Georgia Ornithological Society
The Georgia Ornithological Society (GOS) was founded in Atlanta on December 13, 1936, to promote interest in and appreciation of the importance of birds and to encourage the gathering
One of the first actions taken by GOS was to assume publication of the quarterly journal The Oriole, which the Atlanta Bird Club had initiated earlier in 1936. The Oriole serves as the ornithological journal for the state of Georgia and publishes ornithological papers, important bird records, and detailed field notes for each season.

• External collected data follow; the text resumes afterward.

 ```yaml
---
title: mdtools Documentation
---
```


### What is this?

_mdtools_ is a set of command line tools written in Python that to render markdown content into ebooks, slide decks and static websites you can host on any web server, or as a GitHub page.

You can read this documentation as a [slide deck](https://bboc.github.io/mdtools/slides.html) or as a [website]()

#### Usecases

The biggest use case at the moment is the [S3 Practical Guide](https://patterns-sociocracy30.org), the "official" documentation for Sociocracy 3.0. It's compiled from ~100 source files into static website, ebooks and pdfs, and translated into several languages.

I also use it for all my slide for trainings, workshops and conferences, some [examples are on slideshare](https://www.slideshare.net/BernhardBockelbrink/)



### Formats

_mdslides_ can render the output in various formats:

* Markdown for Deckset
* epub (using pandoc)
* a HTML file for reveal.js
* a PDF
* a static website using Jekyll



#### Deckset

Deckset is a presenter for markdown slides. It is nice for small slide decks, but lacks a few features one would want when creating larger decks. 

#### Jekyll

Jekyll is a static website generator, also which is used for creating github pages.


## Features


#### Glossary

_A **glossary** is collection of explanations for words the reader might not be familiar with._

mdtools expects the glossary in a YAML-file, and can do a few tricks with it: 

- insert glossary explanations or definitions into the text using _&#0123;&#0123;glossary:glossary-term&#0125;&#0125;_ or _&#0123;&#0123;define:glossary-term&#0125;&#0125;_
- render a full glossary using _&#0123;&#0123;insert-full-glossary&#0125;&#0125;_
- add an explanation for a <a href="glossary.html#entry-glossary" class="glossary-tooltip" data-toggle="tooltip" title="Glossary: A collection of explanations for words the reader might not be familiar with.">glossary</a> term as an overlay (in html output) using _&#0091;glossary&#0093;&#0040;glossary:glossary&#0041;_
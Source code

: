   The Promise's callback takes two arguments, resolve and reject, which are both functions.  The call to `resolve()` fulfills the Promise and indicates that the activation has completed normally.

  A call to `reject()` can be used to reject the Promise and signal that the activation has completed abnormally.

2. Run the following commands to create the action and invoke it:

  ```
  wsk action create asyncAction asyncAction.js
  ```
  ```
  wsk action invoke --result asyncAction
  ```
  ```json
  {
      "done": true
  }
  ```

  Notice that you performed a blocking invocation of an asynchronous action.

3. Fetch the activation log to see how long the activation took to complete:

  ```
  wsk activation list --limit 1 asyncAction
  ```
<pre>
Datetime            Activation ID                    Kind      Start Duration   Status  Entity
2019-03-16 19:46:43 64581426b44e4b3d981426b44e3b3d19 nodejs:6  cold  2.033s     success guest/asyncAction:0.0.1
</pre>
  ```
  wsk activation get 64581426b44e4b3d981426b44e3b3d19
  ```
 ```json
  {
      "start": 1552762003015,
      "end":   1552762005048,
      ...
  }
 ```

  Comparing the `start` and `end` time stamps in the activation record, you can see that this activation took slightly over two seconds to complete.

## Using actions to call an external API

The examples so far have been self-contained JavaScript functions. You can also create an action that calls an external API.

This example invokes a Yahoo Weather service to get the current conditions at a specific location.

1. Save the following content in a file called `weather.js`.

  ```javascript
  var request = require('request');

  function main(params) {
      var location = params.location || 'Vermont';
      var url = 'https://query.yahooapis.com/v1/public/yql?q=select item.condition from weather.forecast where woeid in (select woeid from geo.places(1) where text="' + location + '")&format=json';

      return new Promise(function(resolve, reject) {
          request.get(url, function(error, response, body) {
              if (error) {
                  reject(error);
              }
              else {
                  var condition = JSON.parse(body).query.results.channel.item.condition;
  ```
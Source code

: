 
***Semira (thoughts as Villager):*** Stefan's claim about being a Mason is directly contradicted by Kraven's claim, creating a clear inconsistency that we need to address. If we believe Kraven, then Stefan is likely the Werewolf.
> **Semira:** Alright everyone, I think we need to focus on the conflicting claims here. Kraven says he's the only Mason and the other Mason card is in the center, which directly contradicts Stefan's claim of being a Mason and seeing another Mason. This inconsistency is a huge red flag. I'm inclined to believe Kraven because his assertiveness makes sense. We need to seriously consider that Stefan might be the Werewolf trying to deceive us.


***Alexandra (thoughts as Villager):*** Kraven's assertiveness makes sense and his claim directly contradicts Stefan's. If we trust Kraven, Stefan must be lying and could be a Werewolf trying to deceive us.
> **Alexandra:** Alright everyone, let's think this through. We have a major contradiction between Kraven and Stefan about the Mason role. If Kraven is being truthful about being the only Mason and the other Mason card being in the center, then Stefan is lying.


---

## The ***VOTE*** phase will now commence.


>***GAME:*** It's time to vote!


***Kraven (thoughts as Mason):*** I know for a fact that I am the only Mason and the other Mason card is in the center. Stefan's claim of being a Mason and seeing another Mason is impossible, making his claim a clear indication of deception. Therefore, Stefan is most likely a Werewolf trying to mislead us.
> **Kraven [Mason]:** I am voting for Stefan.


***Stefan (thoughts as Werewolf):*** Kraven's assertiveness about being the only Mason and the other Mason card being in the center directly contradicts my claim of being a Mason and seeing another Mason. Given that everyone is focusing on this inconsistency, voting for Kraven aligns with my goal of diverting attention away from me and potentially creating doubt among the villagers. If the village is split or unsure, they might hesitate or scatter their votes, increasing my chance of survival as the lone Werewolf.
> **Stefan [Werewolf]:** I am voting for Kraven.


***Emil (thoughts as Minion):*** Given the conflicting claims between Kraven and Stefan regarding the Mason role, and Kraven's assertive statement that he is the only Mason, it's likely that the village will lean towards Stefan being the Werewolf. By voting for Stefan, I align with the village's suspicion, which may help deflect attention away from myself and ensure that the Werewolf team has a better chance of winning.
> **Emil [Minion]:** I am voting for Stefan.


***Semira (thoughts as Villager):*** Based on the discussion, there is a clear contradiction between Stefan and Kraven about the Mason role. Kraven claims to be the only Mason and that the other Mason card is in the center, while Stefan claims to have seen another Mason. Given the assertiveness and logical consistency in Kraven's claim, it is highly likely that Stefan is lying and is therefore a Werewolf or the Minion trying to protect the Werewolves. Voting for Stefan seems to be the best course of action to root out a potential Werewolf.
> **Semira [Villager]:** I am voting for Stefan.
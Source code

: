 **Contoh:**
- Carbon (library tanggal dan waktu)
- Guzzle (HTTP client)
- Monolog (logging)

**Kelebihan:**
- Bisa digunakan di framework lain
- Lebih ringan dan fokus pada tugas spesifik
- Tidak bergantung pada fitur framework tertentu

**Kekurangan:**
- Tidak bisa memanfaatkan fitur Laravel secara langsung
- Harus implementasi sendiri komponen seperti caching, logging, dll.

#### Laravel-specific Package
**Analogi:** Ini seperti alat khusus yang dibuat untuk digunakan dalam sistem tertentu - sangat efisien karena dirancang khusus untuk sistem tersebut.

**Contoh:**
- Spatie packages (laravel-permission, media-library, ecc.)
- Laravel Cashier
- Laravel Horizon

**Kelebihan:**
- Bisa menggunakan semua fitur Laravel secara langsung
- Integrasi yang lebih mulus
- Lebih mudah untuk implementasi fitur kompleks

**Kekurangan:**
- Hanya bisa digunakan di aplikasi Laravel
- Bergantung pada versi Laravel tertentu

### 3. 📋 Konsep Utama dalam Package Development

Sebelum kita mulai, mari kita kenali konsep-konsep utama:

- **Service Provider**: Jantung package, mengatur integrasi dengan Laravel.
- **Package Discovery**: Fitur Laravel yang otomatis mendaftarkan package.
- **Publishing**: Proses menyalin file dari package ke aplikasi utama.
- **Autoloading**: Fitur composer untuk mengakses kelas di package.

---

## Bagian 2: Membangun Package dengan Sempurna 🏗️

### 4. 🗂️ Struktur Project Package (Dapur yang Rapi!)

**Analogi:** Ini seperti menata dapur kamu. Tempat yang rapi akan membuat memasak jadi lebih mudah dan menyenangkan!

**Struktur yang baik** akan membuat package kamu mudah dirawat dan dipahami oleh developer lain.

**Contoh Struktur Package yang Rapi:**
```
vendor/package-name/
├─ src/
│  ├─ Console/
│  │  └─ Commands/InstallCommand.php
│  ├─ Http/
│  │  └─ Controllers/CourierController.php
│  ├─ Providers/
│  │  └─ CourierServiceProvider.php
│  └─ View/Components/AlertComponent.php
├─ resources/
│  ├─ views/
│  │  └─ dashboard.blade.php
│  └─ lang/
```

GOS has also encouraged the publication of books and pamphlets in its Occasional Publications series. As part of this series, GOS publishes the Annotated Checklist of Georgia Birds, a standard reference source for the status and occurrence of birds in the state. The GOS Checklist and Records Committee validates reports of new and unusual bird species in the state and is the source for the current and future editions of the Annotated Checklist of Georgia Birds.
For the first twenty-five years of its existence, GOS counted among its members such distinguished ornithologists as Ivan Tompkins, Herbert L. Stoddard (first president), J. Fred Denton, and Eugene Murphey. Eugene Odum, a committed ornithologist, served as president during World War II (1941-45). Much later he became universally known for his landmark work on ecology.
More recently, as interest in birds and bird-watching has increased rapidly among the general public, many dedicated amateurs have joined with professional biologists and ornithologists in the continuing quest for knowledge about birdlife in Georgia. GOS members participate in annual field activities such as the Breeding Bird Routes in summer and the Christmas Bird Counts each winter. Members also contribute their skills to bird-banding stations and have done much of the fieldwork for the Georgia Breeding Bird Atlas project.
The activities of GOS are administered by a seventeen-member executive committee consisting of five elected officers and the standing committee chairs. Although GOS does not maintain an office, it has established an Internet Web site that provides information about GOS programs and contacts, as well as a complete list of the society's publications. Links and information about birding, bird clubs, and conservation organizations are also supplied.